Top of DATA

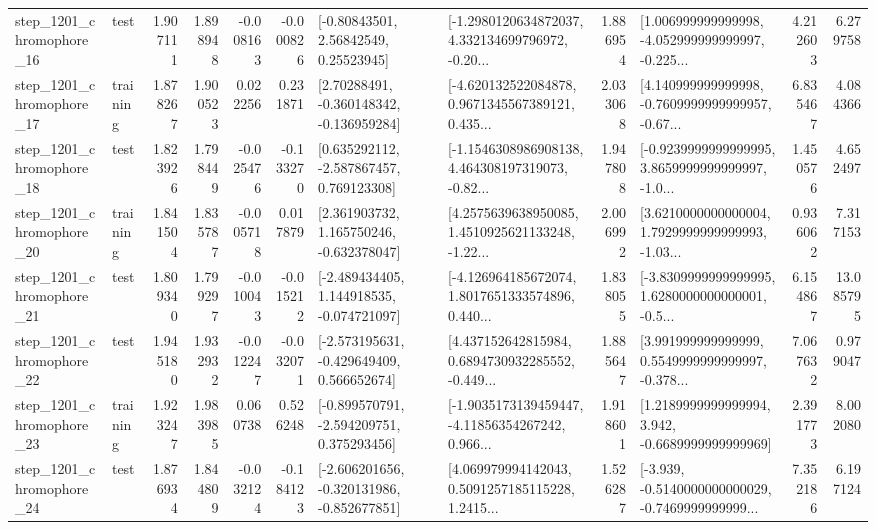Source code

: \begin{tabular}{llrrrrllrlrr}
 step\_1201\_chromophore\_16 &      test &      1.907111 &    1.898948 &     -0.008163 & -0.000826 &       [-0.80843501, 2.56842549, 0.25523945] &  [-1.2980120634872037, 4.332134699796972, -0.20... &       1.886954 &  [1.006999999999998, -4.052999999999997, -0.225... &            4.212603 &          6.279758 \\
 step\_1201\_chromophore\_17 &  training &      1.878267 &    1.900523 &      0.022256 &  0.231871 &    [2.70288491, -0.360148342, -0.136959284] &  [-4.620132522084878, 0.9671345567389121, 0.435... &       2.033068 &  [4.140999999999998, -0.7609999999999957, -0.67... &            6.835467 &          4.084366 \\
 step\_1201\_chromophore\_18 &      test &      1.823926 &    1.798449 &     -0.025476 & -0.133270 &    [0.635292112, -2.587867457, 0.769123308] &  [-1.1546308986908138, 4.464308197319073, -0.82... &       1.947808 &  [-0.9239999999999995, 3.8659999999999997, -1.0... &            1.450576 &          4.652497 \\
 step\_1201\_chromophore\_20 &  training &      1.841504 &    1.835787 &     -0.005718 &  0.017879 &    [2.361903732, 1.165750246, -0.632378047] &  [4.2575639638950085, 1.4510925621133248, -1.22... &       2.006992 &  [3.6210000000000004, 1.7929999999999993, -1.03... &            0.936062 &          7.317153 \\
 step\_1201\_chromophore\_21 &      test &      1.809340 &    1.799297 &     -0.010043 & -0.015212 &   [-2.489434405, 1.144918535, -0.074721097] &  [-4.126964185672074, 1.8017651333574896, 0.440... &       1.838055 &  [-3.8309999999999995, 1.6280000000000001, -0.5... &            6.154867 &         13.085795 \\
 step\_1201\_chromophore\_22 &      test &      1.945180 &    1.932932 &     -0.012247 & -0.032071 &   [-2.573195631, -0.429649409, 0.566652674] &  [4.437152642815984, 0.6894730932285552, -0.449... &       1.885647 &  [3.991999999999999, 0.5549999999999997, -0.378... &            7.067632 &          0.979047 \\
 step\_1201\_chromophore\_23 &  training &      1.923247 &    1.983985 &      0.060738 &  0.526248 &   [-0.899570791, -2.594209751, 0.375293456] &  [-1.9035173139459447, -4.11856354267242, 0.966... &       1.918601 &   [1.2189999999999994, 3.942, -0.6689999999999969] &            2.391773 &          8.002080 \\
 step\_1201\_chromophore\_24 &      test &      1.876934 &    1.844809 &     -0.032124 & -0.184123 &  [-2.606201656, -0.320131986, -0.852677851] &  [4.069979994142043, 0.5091257185115228, 1.2415... &       1.526287 &  [-3.939, -0.5140000000000029, -0.7469999999999... &            7.352186 &          6.197124 \\

\end{tabular}
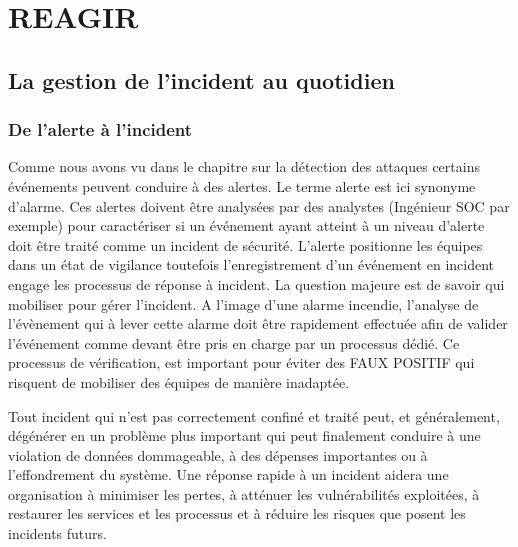 %
%

\section{REAGIR}


\subsection{La gestion de l'incident au quotidien} 





\subsubsection{De l'alerte à l'incident}



Comme nous avons vu dans le chapitre sur la détection des attaques certains événements peuvent conduire à des alertes. Le terme alerte est ici synonyme d'alarme.  Ces alertes  doivent être analysées par des  analystes (Ingénieur SOC par exemple) pour caractériser si un événement ayant atteint à un niveau d'alerte doit être traité comme un incident de sécurité. L'alerte positionne les équipes dans un état de vigilance toutefois l'enregistrement d'un événement en incident engage les processus de réponse à  incident.
La question majeure est de savoir qui  mobiliser pour gérer l'incident. A l'image d'une alarme incendie, l'analyse de l'évènement qui à lever cette alarme doit être rapidement effectuée afin de valider l'événement comme devant être pris en charge par un processus dédié. 
Ce processus de vérification, est important pour éviter des FAUX POSITIF qui risquent de mobiliser des équipes de manière inadaptée.

Tout incident qui n'est pas correctement confiné et traité peut, et généralement, dégénérer en un problème plus important qui peut finalement conduire à une violation de données dommageable, à des dépenses importantes ou à l'effondrement du système. Une réponse rapide à un incident aidera une organisation à minimiser les pertes, à atténuer les vulnérabilités exploitées, à restaurer les services et les processus et à réduire les risques que posent les incidents futurs.
 
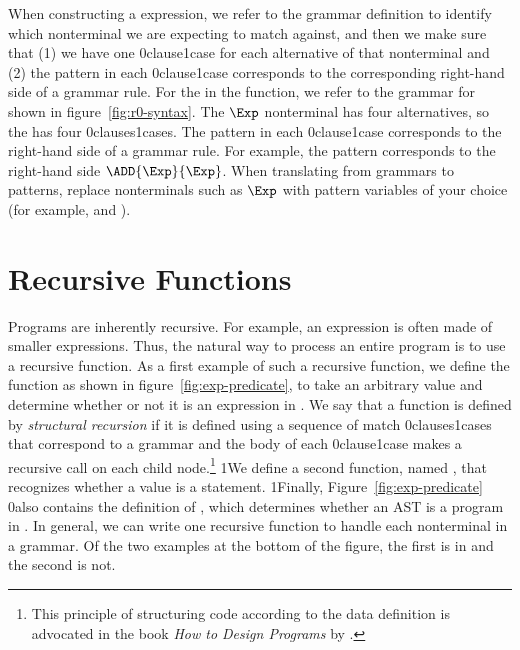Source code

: \documentclass[7x10]{TimesAPriori_MIT}%
\def\racketEd{0}
\def\pythonEd{1}
\def\edition{1}
\newcommand{\racket}[1]{{\if\edition\racketEd{#1}\fi}}
\newcommand{\pythonColor}[0]{}
\newcommand{\python}[1]{{\if\edition\pythonEd\pythonColor #1\fi}}
\numberwithin{theorem}{chapter}
\numberwithin{definition}{chapter}
\numberwithin{equation}{chapter}
\begin{document}
When constructing a  expression, we refer to the grammar
definition to identify which nonterminal we are expecting to match
against, and then we make sure that (1) we have one
\racket{clause}\python{case} for each alternative of that nonterminal
and (2) the pattern in each \racket{clause}\python{case}
corresponds to the corresponding right-hand side of a grammar
rule. For the  in the  function, we refer to
the grammar for \LangInt{} shown in figure~\ref{fig:r0-syntax}. The $\Exp$
nonterminal has four alternatives, so the  has four
\racket{clauses}\python{cases}.  The pattern in each
\racket{clause}\python{case} corresponds to the right-hand side of a
grammar rule. For example, the pattern 
corresponds to the right-hand side $\ADD{\Exp}{\Exp}$. When
translating from grammars to patterns, replace nonterminals such as
$\Exp$ with pattern variables of your choice (for example,  and
).


\section{Recursive Functions}
\label{sec:recursion}

Programs are inherently recursive. For example, an expression is often
made of smaller expressions. Thus, the natural way to process an
entire program is to use a recursive function.  As a first example of
such a recursive function, we define the function  as
shown in figure~\ref{fig:exp-predicate}, to take an arbitrary
value and determine whether or not it is an expression in \LangInt{}.
%
We say that a function is defined by \emph{structural recursion} if
it is defined using a sequence of match \racket{clauses}\python{cases}
that correspond to a grammar and the body of each
\racket{clause}\python{case} makes a recursive call on each child
node.\footnote{This principle of structuring code according to the
  data definition is advocated in the book \emph{How to Design
    Programs} by \citet{Felleisen:2001aa}.}  \python{We define a
  second function, named , that recognizes whether a value
  is a \LangInt{} statement.}  \python{Finally, }
Figure~\ref{fig:exp-predicate} \racket{also} contains the definition of
, which determines whether an AST is a program in \LangInt{}.
In general, we can write one recursive function to handle each
nonterminal in a grammar. Of the
two examples at the bottom of the figure, the first is in
\LangInt{} and the second is not.
\end{document}
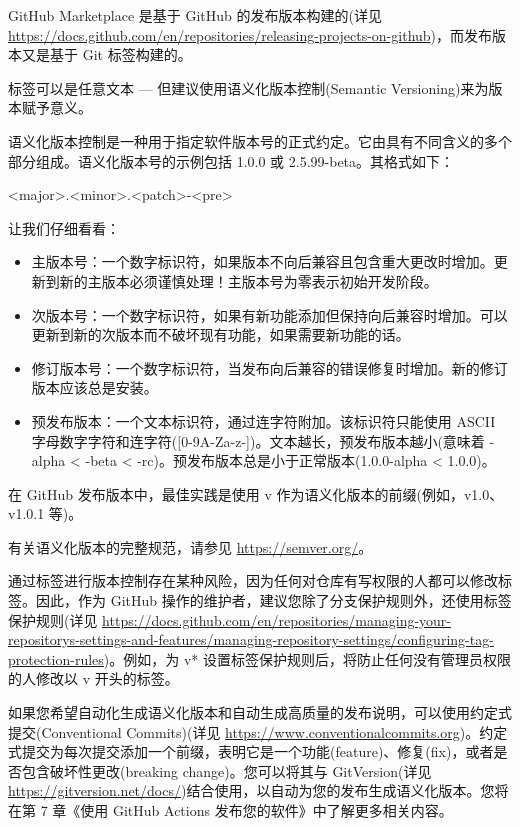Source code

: GitHub Marketplace 是基于 GitHub 的发布版本构建的(详见 \url{https://docs.github.com/en/repositories/releasing-projects-on-github})，而发布版本又是基于 Git 标签构建的。

标签可以是任意文本 --- 但建议使用语义化版本控制(Semantic Versioning)来为版本赋予意义。

语义化版本控制是一种用于指定软件版本号的正式约定。它由具有不同含义的多个部分组成。语义化版本号的示例包括 1.0.0 或 2.5.99-beta。其格式如下：

\begin{shell}
<major>.<minor>.<patch>-<pre>
\end{shell}

让我们仔细看看：

\begin{itemize}
\item 
主版本号：一个数字标识符，如果版本不向后兼容且包含重大更改时增加。更新到新的主版本必须谨慎处理！主版本号为零表示初始开发阶段。

\item 
次版本号：一个数字标识符，如果有新功能添加但保持向后兼容时增加。可以更新到新的次版本而不破坏现有功能，如果需要新功能的话。

\item 
修订版本号：一个数字标识符，当发布向后兼容的错误修复时增加。新的修订版本应该总是安装。

\item 
预发布版本：一个文本标识符，通过连字符附加。该标识符只能使用 ASCII 字母数字字符和连字符([0-9A-Za-z-])。文本越长，预发布版本越小(意味着 -alpha < -beta < -rc)。预发布版本总是小于正常版本(1.0.0-alpha < 1.0.0)。
\end{itemize}


在 GitHub 发布版本中，最佳实践是使用 v 作为语义化版本的前缀(例如，v1.0、v1.0.1 等)。

有关语义化版本的完整规范，请参见 \url{https://semver.org/}。


通过标签进行版本控制存在某种风险，因为任何对仓库有写权限的人都可以修改标签。因此，作为 GitHub 操作的维护者，建议您除了分支保护规则外，还使用标签保护规则(详见 \url{https://docs.github.com/en/repositories/managing-your-repositorys-settings-and-features/managing-repository-settings/configuring-tag-protection-rules})。例如，为 v* 设置标签保护规则后，将防止任何没有管理员权限的人修改以 v 开头的标签。

如果您希望自动化生成语义化版本和自动生成高质量的发布说明，可以使用约定式提交(Conventional Commits)(详见 \url{https://www.conventionalcommits.org})。约定式提交为每次提交添加一个前缀，表明它是一个功能(feature)、修复(fix)，或者是否包含破坏性更改(breaking change)。您可以将其与 GitVersion(详见 \url{https://gitversion.net/docs/})结合使用，以自动为您的发布生成语义化版本。您将在第 7 章《使用 GitHub Actions 发布您的软件》中了解更多相关内容。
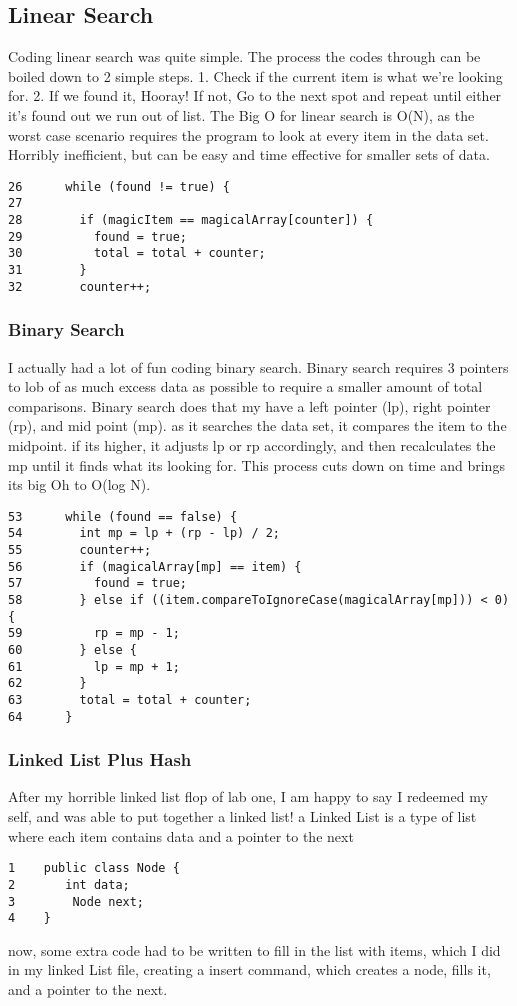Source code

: \documentclass{article}
\begin{document}
\subsection{Linear Search}
Coding linear search was quite simple. The process the codes through can be boiled down to 2 simple steps. 1. Check if the current item is what we're looking for. 2. If we found it, Hooray! If not, Go to the next spot and repeat until either it's found out we run out of list. The Big O for linear search is O(N), as the worst case scenario requires the program to look at every item in the data set. Horribly inefficient, but can be easy and time effective for smaller sets of data.
\begin{verbatim}
26      while (found != true) {
27
28        if (magicItem == magicalArray[counter]) {
29          found = true;
30          total = total + counter;
31        }
32        counter++;
\end{verbatim}



\subsubsection{Binary Search }
I actually had a lot of fun coding binary search. Binary search requires 3 pointers to lob of as much excess data as possible to require a smaller amount of total comparisons. Binary search does that my have a left pointer (lp), right pointer (rp), and mid point (mp). as it searches the data set, it compares the item to the midpoint. if its higher, it adjusts lp or rp accordingly, and then recalculates the mp until it finds what its looking for. This process cuts down on time and brings its big Oh to O(log N).
\begin{verbatim}
53      while (found == false) {
54        int mp = lp + (rp - lp) / 2;
55        counter++;
56        if (magicalArray[mp] == item) {
57          found = true;
58        } else if ((item.compareToIgnoreCase(magicalArray[mp])) < 0) {
59          rp = mp - 1;
60        } else {
61          lp = mp + 1;
62        }
63        total = total + counter;
64      }
\end{verbatim}


\subsubsection{Linked List Plus Hash}
After my horrible linked list flop of lab one, I am happy to say I redeemed my self, and was able to put together a linked list! a Linked List is a type of list where each item contains data and a pointer to the next
\begin{verbatim}
1    public class Node {
2       int data;
3        Node next;
4    }
\end{verbatim}
now, some extra code had to be written to fill in the list with items, which I did in my linked List file, creating a insert command, which creates a node, fills it, and a pointer to the next.
\end{document}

Bottom of DATA

PROBLEM DESCRIPTION:
Look for the string "numberwithin" in the data above and return every line that has it.

ANSWER AREA:
\numberwithin{theorem}{chapter}
\numberwithin{definition}{chapter}
\numberwithin{equation}{chapter}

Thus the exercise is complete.